South Shields schoolboy brings Children’s Bible to Parliament before it makes its journey to the Vatican

June 21, 2016

Emma met children from local schools who had made their way from South Tyneside to parliament after visiting Westminster Abbey to have their children’s bible signed and blessed by the Archbishop of Canterbury Justin Welby.

10 year old Jamie Pippet, a pupil at St Gregory’s school in South Shields, showed Emma the page he designed which was selected for inclusion in the Children’s codex which is now on its journey to Rome to be presented to Pope Francis and put on display in the Vatican.

Schools in the region were invited to commemorate the thirteen hundred year old Codex Amiatinus – the world’s oldest surviving Bible, by writing and designing pages of a modern codex in celebration of the three Latin bibles which were transcribed and illuminated at Wearmouth-Jarrow monastery and left St Peter’s Church for Rome in AD 716 as a gift from Abbot Ceolfrith to Pope Gregory II.

As part of the Codex 1300 commemoration of that literary pilgrimage to Rome, a leatherbound copy of the ‘Children’s Codex’ left St Peter’s Church in Jarrow earlier this month to make its journey to the Vatican

The Codex 1300 anniversary commemorative project is being coordinated by the Parish of Jarrow and South Tyneside Council, along with Speak (St Peter’s Educational Activities for Kids), and Sunderland City Council.

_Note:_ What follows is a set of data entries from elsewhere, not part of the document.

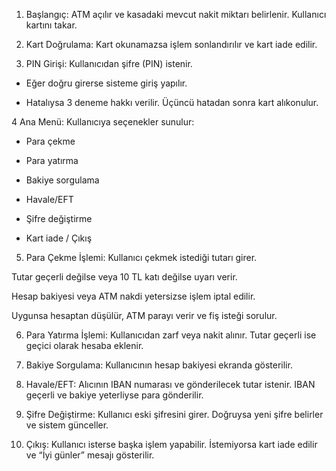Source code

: 1. Başlangıç:
ATM açılır ve kasadaki mevcut nakit miktarı belirlenir. Kullanıcı kartını takar.

2. Kart Doğrulama:
Kart okunamazsa işlem sonlandırılır ve kart iade edilir.

3. PIN Girişi:
Kullanıcıdan şifre (PIN) istenir.

  * Eğer doğru girerse sisteme giriş yapılır.
  
  * Hatalıysa 3 deneme hakkı verilir. Üçüncü hatadan sonra kart alıkonulur.

4 Ana Menü:
Kullanıcıya seçenekler sunulur:

  * Para çekme
  
  * Para yatırma
  
  * Bakiye sorgulama
  
  * Havale/EFT
  
  * Şifre değiştirme
  
  * Kart iade / Çıkış

5. Para Çekme İşlemi:
Kullanıcı çekmek istediği tutarı girer.

  Tutar geçerli değilse veya 10 TL katı değilse uyarı verir.
  
  Hesap bakiyesi veya ATM nakdi yetersizse işlem iptal edilir.
  
  Uygunsa hesaptan düşülür, ATM parayı verir ve fiş isteği sorulur.

6. Para Yatırma İşlemi:
Kullanıcıdan zarf veya nakit alınır.
Tutar geçerli ise geçici olarak hesaba eklenir.

7. Bakiye Sorgulama:
Kullanıcının hesap bakiyesi ekranda gösterilir.

8. Havale/EFT:
Alıcının IBAN numarası ve gönderilecek tutar istenir.
IBAN geçerli ve bakiye yeterliyse para gönderilir.

9. Şifre Değiştirme:
Kullanıcı eski şifresini girer.
Doğruysa yeni şifre belirler ve sistem günceller.

10. Çıkış:
Kullanıcı isterse başka işlem yapabilir.
İstemiyorsa kart iade edilir ve “İyi günler” mesajı gösterilir.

Over 100 schools were given a section of the Codex to re-create following a template reflecting the size and design of pages.

The result of their work has been bound into four volumes, three to be left on display in their respective communities and one to follow in the footsteps of the original literary pilgrimage to Rome to be put on display at the Vatican.

Emma said,

“It was wonderful to see schools in our communities come together to be part of this exciting project celebrating South Tyneside’s rich cultural history. It was a real joy to see the Children’s Codex and to meet some of the school children who have helped to illustrate and write pages. It was particularly nice to meet Jamie from South Shields who showed me the Codex and his winning illustration.

Now the Codex will go on its way to the Pope in Rome where people across the world will be able to see the talent and creativity of the young people of South Tyneside.”

The Codex Amiatinus was transcribed and illuminated thirteen centuries ago at the Wearmouth Jarrow monastery and is now stored at the Laurentian library in Florence.